Is it too much detail?  For the life of another, it may be.  Not for Washington.  Chernow is able to make readable even the details.  One may open this book at any page, start with a paragraph, and learn something about Washington — most often, learning something one did not know precisely before.  Chernow relied on the massive project at the University of Virginia to publish all the papers of Washington, collected from various sources.  Washington had not been quite so assiduous as Jefferson in making copies of everything he wrote for posterity, though much he was an assiduous diarist and taker of notes.  No biographer before had the advantage of the catalogueing done at Virginia, nor perhaps of the scope of the material there.

For this reason alone, this book should be read.

Chernow’s portrait is painstaking.  What emerges in the end is a George Washington whose vanity would be quirky and irksome in others, but necessary to the building of the image history graces to him, as the standard-bearer for the founders of the nation, truly the Father of His Country.  The vanities quickly become clear as careful consideration by a man who understood, especially as president, that each move he made would be a precedent for those who would follow, he hoped.   One example:  Washington’s work on the bank bill of 1791, made possible as we know by the dinner at Jefferson’s where Hamilton and Madison struck the bargain that sited the District of Columbia on the Potomac, and set up the finances that would make the nation successful in business and international relations over the next 200 years.
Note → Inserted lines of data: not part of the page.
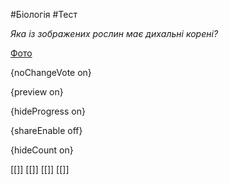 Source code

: #Біологія #Тест

*Яка із зображених рослин має дихальні корені?*

[Фото](https://zno.osvita.ua//doc/images/znotest/23/2337/bio-prob-2012_17_2337_1.jpg)

{noChangeVote on}

{preview on}

{hideProgress on}

{shareEnable off}

{hideCount on}

[[]]
[[]]
[[]]
[[]]
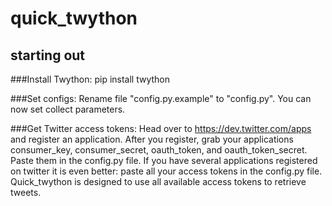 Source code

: # quick_twython

## starting out

###Install Twython:
pip install twython

###Set configs:
Rename file "config.py.example" to "config.py".
You can now set collect parameters.

###Get Twitter access tokens:
Head over to https://dev.twitter.com/apps and register an application.
After you register, grab your applications consumer_key, consumer_secret, oauth_token, and oauth_token_secret.
Paste them in the config.py file.
If you have several applications registered on twitter it is even better: paste
all your access tokens in the config.py file. Quick_twython is designed to use
all available access tokens to retrieve tweets.
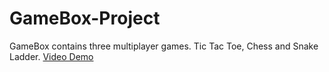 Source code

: # GameBox-Project
GameBox contains three multiplayer games. Tic Tac Toe, Chess and Snake Ladder.
[Video Demo](https://drive.google.com/file/d/1-kDV6jXza-2sTi0gkspDJoTkxsjikc1g/view?usp=sharing)
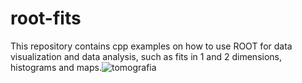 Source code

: # root-fits

This repository contains cpp examples on how to use ROOT for data visualization and data analysis, such as fits in 1 and 2 dimensions, histograms and maps.![tomografia](https://github.com/joaopedrobiu6/root-fits/assets/93256745/1e7d0cc0-0a41-4521-93be-41fd3d3351e0)
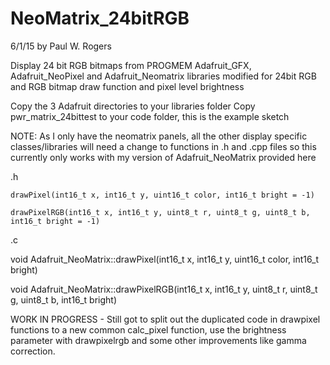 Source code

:NeoMatrix_24bitRGB
==================
6/1/15 by Paul W. Rogers

Display 24 bit RGB bitmaps from PROGMEM
Adafruit_GFX, Adafruit_NeoPixel and Adafruit_Neomatrix libraries modified for 24bit RGB and RGB bitmap draw function
and pixel level brightness

Copy the 3 Adafruit directories to your libraries folder
Copy pwr_matrix_24bittest to your code folder, this is the example sketch

NOTE: As I only have the neomatrix panels, all the other display specific classes/libraries will
      need a change to functions in .h and .cpp files
      so this currently only works with my version of Adafruit_NeoMatrix provided here

.h

    drawPixel(int16_t x, int16_t y, uint16_t color, int16_t bright = -1)
    
    drawPixelRGB(int16_t x, int16_t y, uint8_t r, uint8_t g, uint8_t b, int16_t bright = -1)

.c

   void Adafruit_NeoMatrix::drawPixel(int16_t x, int16_t y, uint16_t color, int16_t bright)
   
   void Adafruit_NeoMatrix::drawPixelRGB(int16_t x, int16_t y, uint8_t r, uint8_t g, uint8_t b, int16_t bright)

WORK IN PROGRESS - Still got to split out the duplicated code in drawpixel functions to a new
                   common calc_pixel function, use the brightness parameter with drawpixelrgb
                   and some other improvements like gamma correction.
Though he had sat through every session of the Constitutional Convention, Washington did not pretend to expertise in constitutional nuances — he nce wrote that he had ‘had as little to do with lawyers as any man of my age” — and engaged in much hand-wringing over the bank bill.  He would be forced to issue a black and white opinion that would alienate some, gratify others, and irrevocably shape the future government.  He called in Madison, supremely well versed in the Constitution, for a series of quiet, confidential talks.  “The constitutionality of the nation bank was a question on which his mind was greatly perplexed,” Madison would recall, noting that Washington was already biased in favor of a national bank and “a liberal construction of the national powers.”  On the other hand, Washington was shaken by uncompromising verdicts from Randolph and Jefferson and asked Madison, as a precaution, to draft a veto message for the bank bill.
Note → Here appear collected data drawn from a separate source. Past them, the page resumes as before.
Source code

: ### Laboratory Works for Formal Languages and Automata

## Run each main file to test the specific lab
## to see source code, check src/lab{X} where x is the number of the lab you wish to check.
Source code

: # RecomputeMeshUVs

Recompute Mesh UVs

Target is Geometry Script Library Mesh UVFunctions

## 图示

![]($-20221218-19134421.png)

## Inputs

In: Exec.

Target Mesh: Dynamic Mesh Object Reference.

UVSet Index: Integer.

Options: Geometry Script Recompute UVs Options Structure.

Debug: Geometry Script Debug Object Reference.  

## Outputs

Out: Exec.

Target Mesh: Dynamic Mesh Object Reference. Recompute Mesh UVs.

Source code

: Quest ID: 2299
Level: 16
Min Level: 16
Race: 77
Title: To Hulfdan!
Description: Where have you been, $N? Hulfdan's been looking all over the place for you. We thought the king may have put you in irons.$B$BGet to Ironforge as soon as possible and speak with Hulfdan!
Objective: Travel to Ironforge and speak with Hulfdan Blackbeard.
When Washington turned to Hamilton, he made plain that, unless he could vanquish the arguments of Randolph and Jefferson, he planned to veto the bank bill, telling him that he wished to “be fully possessed of the arguments for and against the measure before I express any opinion of my own.”  By this point Washington knew the vigor of Hamilton’s mind and his extraordinary knack for legal argument.  In little more than a week, Hamilton, in a superhuman burst of energy, produced more than thirteen thousand words that buried his opponents beneath an avalanche of arguments.  His exegesis of the “necessary and proper” clause not only made way for a central bank but would enable the federal government to respond to emergencies throughout American history.  Hamilton interpreted the “necessary and proper” clause to mean that “every power vested in a government is in its nature sovereign and includes, by force of the term, a right to employ all the means requisite and fairly applicable to the ends of such power.”  In other words, the Constitution gave the federal government not only the powers explicitly enumerated but also a series of unstated or “implied powers” indispensable to attain those ends.  (circa page 649)
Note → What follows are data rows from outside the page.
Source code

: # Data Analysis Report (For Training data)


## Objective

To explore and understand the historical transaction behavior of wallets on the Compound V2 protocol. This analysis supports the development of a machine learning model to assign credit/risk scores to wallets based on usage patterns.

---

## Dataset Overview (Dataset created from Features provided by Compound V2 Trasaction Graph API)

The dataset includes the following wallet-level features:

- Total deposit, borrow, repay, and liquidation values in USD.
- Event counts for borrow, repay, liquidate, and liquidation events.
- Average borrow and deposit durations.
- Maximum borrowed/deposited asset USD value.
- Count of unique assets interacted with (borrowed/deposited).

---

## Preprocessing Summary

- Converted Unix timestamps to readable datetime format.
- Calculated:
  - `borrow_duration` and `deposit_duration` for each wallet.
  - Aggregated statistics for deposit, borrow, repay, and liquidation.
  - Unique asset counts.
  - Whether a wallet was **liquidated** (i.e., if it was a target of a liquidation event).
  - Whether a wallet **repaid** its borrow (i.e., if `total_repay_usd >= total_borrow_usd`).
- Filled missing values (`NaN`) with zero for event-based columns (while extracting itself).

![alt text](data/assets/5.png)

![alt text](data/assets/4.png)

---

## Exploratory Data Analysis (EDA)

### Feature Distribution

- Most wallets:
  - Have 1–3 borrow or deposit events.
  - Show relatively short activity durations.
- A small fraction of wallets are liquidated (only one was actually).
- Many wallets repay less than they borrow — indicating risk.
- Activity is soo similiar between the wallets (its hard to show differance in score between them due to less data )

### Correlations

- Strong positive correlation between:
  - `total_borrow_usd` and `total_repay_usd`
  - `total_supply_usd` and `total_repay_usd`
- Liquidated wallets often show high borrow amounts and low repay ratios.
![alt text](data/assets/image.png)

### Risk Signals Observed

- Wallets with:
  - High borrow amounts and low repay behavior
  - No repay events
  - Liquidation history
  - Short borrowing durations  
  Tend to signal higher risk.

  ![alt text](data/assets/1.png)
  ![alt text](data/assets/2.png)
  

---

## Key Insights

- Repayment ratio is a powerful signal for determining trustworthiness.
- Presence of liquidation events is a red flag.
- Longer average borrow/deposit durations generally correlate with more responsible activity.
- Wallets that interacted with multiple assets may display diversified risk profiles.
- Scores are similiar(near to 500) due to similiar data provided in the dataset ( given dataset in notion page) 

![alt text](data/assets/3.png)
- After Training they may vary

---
Two paragraphs, easily read without seriously taxing the vocabulary of an SAT-studying high school junior.  They clearly detail Washington’s care in analyzing all sides of an issue.  They reveal Washington’s ability to harness the good work of men of greatly differing viewpoints, to the enlightenment of Washington and benefit of the nation — which benefit likely would not have occurred had another man been in Washington’s place (can you imagine anyone else mediating Madison and Hamilton — and keeping them both as friends?).  Chernow gracefully slips from telling a good story to providing scholarly details (I have omitted footnotes here), but not in an eye-glazing fashion — weaving the scholarship into a story fantastic enough that it would not sell for fiction, as Twain warned because it does not stick to the probabilities.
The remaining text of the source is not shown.